In short, 1 tsp per 5#'s pound of fish will make the fish safe for consumption...
When I smoke fish, I filet and weigh the batch I'm going to smoke.... then I mix a batch of salt, sugar, cure, spices to add to the batch....
salt-2%..... sugar-1%...... cure 1.3 gms./lb.... + spices.......
Add the mix to the batch.. leave in the refer for 24-48 hours.... it will extract moisture from the fish.... turn fish a couple times leaving the moisture in the container... after 48 hours, rinse, dry, form a pellicle in front of a fan.... smoke to your desire.... I bring the fish IT to 140 ish in a 160 ish smoker.....

10 lbs. fish... 3.2 oz salt... 1.6 oz. sugar.... 2 tsp. Cure #1
post #27 of 33
Thread Starter 

That link is for cold smoking which I'm not doing. The thing is that I don't know anyone who uses nitrite in anything but sausage and the like, and I know a lot of people who smoke fish. That's not to say that they are necessarily doing it correctly.  It seems that people on the site here don't use it either. I brought my fish to an internal temp of 155 degrees because I read that the safe internal temp for fish is 145. And I don't leave my fish out under a fan to form the pelicle, I like Bearcarver's technique of leaving it in the fridge overnight to do it. The FDA stuff I believe is for commercial regulation. Am I playing Russian roulette?

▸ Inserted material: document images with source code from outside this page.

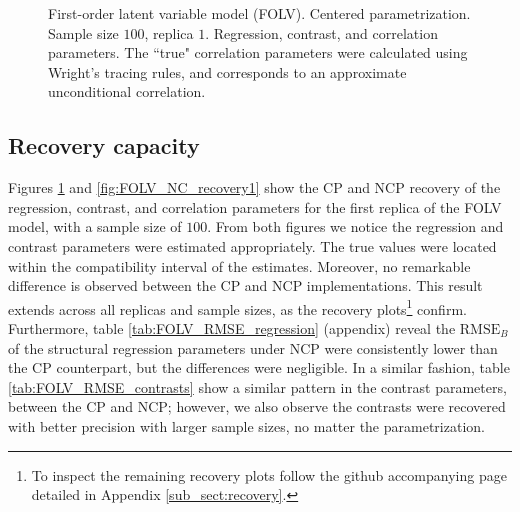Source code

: %
\begin{figure}[H]
	\centering
	\begin{subfigure}
		\texttt{[image: FOLV\_CE\_J100\_Ndata1\_regression]}
	\end{subfigure}
	\begin{subfigure}
		\texttt{[image: FOLV\_CE\_J100\_Ndata1\_corr]}
	\end{subfigure}
	\caption[First-order latent variable model (FOLV). Centered parametrization. Sample size $100$, replica $1$. Regression, contrast, and correlation parameters.]%
	{First-order latent variable model (FOLV). Centered parametrization. Sample size $100$, replica $1$. Regression, contrast, and correlation parameters. The ``true" correlation parameters were calculated using Wright's tracing rules, and corresponds to an approximate unconditional correlation.}
	\label{fig:FOLV_CE_recovery1}
\end{figure}

\subsection{Recovery capacity}

Figures \ref{fig:FOLV_CE_recovery1} and \ref{fig:FOLV_NC_recovery1} show the CP and NCP recovery of the regression, contrast, and correlation parameters for the first replica of the FOLV model, with a sample size of $100$. From both figures we notice the regression and contrast parameters were estimated appropriately. The true values were located within the compatibility interval of the estimates. Moreover, no remarkable difference is observed between the CP and NCP implementations. This result extends across all replicas and sample sizes, as the recovery plots\footnote{To inspect the remaining recovery plots follow the github accompanying page detailed in Appendix \ref{sub_sect:recovery}.} confirm. Furthermore, table \ref{tab:FOLV_RMSE_regression} (appendix) reveal the $\text{RMSE}_{B}$ of the structural regression parameters under NCP were consistently lower than the CP counterpart, but the differences were negligible. In a similar fashion, table \ref{tab:FOLV_RMSE_contrasts} show a similar pattern in the contrast parameters, between the CP and NCP; however, we also observe the contrasts were recovered with better precision with larger sample sizes, no matter the parametrization.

My preference is to not use nitrite if it isn't necessary because I've read a lot of stuff about it possibly being a carcinogen.

post #28 of 33
Russian Roulette.... not really if you get the temp up within 4 hours and have lots of air flow through the smoker....
Folks think botulism is a thing of the past.... Since nitrites have been known and the amounts perfected through some serious analysis, botulism can be controlled so you don't hear about it much.... If the Native Alaskans would start using it for their seal meat and fish etc. it probably could be close to "cured" (I had to do that) in the US..... There are something like 7 different strains from dirt, water and seafood that are viable somewhere in the world... and it is not too forgiving.....
post #29 of 33
Thread Starter 

Ok. Thanks. Maybe on my next run I will start out a bit hotter and get up to temp a little quicker.

post #30 of 33

If you do an advanced search using my name, you will find a few smoked  King Salmon, Salmon Jerky, Salmon Nuggets posts with pics and some recipes.  90% of my recipes are of the basic dry brine using 4/1 ratio of dark brown sugar / non iodized salt with fresh garlic.   Depending on the size of fish I'm smoking will dictate how long I brine and smoke.  No matter what I'm doing, I make sure the IT is 145* before I pull it.


Edited by cmayna - 5/6/14 at 7:36am
post #31 of 33
Thread Starter 

Cool. Thanks. I will. I actually went to am IT of 155 on my thickest piece to be extra sure and I liked how it turned out, but I'm no connoisseur.....yet th_4th_of_July.gif

post #32 of 33

ahhhhh......but you will

post #33 of 33
Looked good... probably can talk past tense because if it was me it would be all gone! People decades ago would just salt meat and then eat it so I'm sure your fine. I eat raw tuna a lot and haven't died or got sick yet. I'm going to try and smoke some suckers!